All numbers below are single-search wall-clock times with path simplification and interpolation disabled, on a consumer CPU (no GPU). 20 runs per cell, tabletop point-cloud scene. Collision checking is VAMP with a spherized URDF; non-holonomic base uses Reeds-Shepp steering.

Configuration	DoF	RRT-Connect median	P95
Autolife left arm	7	1.1 ms	1.1 ms
Autolife dual arm	14	1.1 ms	1.2 ms
Autolife full body	24	1.1 ms	1.1 ms
Fetch whole body	11	2.1 ms	—

The surprise is that a 24-DoF whole-body query is not noticeably slower than a 7-DoF arm query, because collision checking (not dimension) is what the wall-clock time was really measuring. Per-check cost sits at about 3.2 μs including the Python boundary, which yields ~0.31 million checks per second, and batched checks reach 8.5× on all-valid workloads.

Read as an order-of-magnitude comparison, not a head-to-head benchmark. We did not reproduce any of the methods below, and we did not run them on the same queries we ran ourselves. Each bar for other methods is the number that paper itself reports on its own scenes, robots, and hardware. We only care about significant-figure differences, and the hardware each approach requires at inference time.

Ours
Autolife 24 DoF · RRT-Connect + VAMP

1.1 ms

CPU

REMANI
hierarchical search + opt.

~30 ms

CPU

cuRobo
batched traj. optimization

~53 ms

GPU

NRP
neural sampler + SBMP

~300 ms

GPU

Our bar is the measured 1.1 ms median on Autolife 24 DoF with a tabletop point-cloud scene. Other bars are approximate numbers from each paper's own reports: REMANI [7] on the order of tens of milliseconds, cuRobo [6] ~53 ms on a workstation GPU, NRP [4] in the hundreds of milliseconds. Hardware badges on the right show what each method runs at inference time. Different scenes, different robots, different metrics — an order-of-magnitude sketch, not a benchmark.

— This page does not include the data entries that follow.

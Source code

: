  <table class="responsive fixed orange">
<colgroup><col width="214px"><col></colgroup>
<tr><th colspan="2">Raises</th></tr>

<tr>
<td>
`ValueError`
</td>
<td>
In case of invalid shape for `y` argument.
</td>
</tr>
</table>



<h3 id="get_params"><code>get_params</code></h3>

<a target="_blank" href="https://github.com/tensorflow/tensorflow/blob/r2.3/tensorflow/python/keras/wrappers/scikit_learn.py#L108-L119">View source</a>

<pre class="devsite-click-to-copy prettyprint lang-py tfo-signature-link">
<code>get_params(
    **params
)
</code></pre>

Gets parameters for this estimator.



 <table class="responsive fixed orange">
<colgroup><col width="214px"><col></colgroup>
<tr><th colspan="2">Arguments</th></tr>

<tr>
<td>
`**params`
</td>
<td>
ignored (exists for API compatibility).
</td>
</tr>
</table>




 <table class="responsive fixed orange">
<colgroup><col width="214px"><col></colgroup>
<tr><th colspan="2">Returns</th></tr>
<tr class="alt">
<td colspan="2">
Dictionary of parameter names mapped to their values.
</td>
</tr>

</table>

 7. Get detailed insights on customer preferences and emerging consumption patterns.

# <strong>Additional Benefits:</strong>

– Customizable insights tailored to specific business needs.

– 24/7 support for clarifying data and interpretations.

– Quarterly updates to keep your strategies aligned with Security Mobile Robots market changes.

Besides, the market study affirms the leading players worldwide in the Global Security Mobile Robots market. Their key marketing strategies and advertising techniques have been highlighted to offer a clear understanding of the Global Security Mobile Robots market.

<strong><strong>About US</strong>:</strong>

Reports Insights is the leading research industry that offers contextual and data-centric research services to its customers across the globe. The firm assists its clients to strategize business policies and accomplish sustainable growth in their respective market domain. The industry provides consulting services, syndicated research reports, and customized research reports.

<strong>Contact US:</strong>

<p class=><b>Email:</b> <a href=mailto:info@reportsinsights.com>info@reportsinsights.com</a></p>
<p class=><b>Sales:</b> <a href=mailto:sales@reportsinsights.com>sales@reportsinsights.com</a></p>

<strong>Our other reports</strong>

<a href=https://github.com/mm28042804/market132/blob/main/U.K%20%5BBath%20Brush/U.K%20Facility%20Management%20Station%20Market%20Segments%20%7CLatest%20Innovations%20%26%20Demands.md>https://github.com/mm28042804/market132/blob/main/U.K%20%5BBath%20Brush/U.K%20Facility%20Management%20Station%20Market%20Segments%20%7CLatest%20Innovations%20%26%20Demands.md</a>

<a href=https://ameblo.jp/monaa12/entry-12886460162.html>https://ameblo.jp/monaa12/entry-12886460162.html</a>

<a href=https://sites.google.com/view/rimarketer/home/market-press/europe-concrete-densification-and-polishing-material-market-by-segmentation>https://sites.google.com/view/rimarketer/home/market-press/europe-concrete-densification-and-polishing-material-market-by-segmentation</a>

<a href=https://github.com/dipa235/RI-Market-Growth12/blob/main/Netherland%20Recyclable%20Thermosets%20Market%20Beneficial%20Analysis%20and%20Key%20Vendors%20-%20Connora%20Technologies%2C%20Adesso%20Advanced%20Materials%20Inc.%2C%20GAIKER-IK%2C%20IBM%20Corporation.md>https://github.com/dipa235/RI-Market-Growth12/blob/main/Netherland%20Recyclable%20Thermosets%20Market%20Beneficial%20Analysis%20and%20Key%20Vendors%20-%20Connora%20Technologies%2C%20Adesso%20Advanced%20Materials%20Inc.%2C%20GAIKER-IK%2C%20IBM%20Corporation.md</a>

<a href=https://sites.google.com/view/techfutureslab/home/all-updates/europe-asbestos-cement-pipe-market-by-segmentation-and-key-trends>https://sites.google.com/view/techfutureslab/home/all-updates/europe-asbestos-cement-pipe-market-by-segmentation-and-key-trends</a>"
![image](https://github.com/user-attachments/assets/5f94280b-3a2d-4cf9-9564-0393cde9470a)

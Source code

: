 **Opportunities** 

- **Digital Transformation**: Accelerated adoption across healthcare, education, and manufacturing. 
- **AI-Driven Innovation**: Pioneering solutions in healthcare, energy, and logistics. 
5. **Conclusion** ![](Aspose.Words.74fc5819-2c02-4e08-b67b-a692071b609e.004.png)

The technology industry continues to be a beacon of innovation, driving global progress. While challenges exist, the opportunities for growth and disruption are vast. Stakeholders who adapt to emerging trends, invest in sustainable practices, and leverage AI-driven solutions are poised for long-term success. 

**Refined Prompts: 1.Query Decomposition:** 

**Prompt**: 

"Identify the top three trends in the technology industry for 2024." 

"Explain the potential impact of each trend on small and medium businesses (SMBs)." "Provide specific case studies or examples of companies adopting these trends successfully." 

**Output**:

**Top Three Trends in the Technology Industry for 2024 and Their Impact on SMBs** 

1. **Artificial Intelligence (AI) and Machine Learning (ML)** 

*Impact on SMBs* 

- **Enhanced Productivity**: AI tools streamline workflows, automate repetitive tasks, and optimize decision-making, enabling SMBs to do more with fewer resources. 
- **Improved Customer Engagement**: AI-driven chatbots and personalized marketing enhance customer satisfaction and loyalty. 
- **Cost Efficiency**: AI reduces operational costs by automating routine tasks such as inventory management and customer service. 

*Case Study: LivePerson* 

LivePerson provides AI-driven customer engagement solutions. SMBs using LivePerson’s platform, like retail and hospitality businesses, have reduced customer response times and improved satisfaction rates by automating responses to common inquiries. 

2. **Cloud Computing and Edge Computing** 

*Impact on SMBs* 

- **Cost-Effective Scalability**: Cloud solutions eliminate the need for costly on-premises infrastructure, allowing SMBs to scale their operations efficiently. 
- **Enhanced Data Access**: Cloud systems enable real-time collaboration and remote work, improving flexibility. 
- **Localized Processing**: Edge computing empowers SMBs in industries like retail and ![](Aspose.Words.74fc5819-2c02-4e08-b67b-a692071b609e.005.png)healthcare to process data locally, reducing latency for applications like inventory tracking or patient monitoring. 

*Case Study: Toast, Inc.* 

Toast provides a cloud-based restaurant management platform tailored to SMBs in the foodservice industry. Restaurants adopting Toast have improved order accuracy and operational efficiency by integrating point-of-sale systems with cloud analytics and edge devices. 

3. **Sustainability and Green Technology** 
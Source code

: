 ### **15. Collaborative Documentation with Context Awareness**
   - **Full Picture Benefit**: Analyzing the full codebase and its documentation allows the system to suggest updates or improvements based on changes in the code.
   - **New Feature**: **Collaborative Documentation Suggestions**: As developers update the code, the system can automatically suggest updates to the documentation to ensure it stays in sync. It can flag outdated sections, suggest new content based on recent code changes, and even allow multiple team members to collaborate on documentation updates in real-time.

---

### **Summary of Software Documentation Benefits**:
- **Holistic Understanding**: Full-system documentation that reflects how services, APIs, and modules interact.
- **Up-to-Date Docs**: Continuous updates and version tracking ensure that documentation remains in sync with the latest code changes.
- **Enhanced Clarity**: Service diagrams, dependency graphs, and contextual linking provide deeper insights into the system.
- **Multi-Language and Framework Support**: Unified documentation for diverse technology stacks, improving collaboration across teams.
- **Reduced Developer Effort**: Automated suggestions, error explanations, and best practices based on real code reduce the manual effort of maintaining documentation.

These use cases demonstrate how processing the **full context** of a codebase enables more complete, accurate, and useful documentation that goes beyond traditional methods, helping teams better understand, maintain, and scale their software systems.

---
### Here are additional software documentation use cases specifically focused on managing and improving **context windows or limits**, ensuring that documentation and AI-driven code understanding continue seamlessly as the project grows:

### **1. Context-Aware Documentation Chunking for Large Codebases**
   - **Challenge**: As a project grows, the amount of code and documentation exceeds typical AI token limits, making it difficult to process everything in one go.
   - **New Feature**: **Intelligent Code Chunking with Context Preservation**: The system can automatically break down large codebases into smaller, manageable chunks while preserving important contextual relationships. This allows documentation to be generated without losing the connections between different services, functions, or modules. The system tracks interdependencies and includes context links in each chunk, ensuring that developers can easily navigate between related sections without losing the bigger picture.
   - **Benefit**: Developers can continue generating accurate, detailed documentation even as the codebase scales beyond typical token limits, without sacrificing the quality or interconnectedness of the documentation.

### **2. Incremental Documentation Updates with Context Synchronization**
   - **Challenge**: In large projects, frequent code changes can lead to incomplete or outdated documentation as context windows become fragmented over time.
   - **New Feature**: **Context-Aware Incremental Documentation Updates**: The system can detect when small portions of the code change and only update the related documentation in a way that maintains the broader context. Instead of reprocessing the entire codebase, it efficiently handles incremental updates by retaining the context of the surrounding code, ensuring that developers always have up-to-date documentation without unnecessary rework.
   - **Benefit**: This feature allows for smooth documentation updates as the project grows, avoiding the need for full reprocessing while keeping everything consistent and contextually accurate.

Two things we want to point out with this chart. First, once collision checking is vectorized, a classical CPU-only sampling-based planner sits roughly one to two orders of magnitude below GPU-optimization and learned-sampler pipelines on the problems those papers report — the significant figures line up with the rest of this post's argument. Second, the hardware column matters for deployment: mobile manipulators often do not ship with a discrete GPU, so a planner that needs one is a constraint on the whole platform.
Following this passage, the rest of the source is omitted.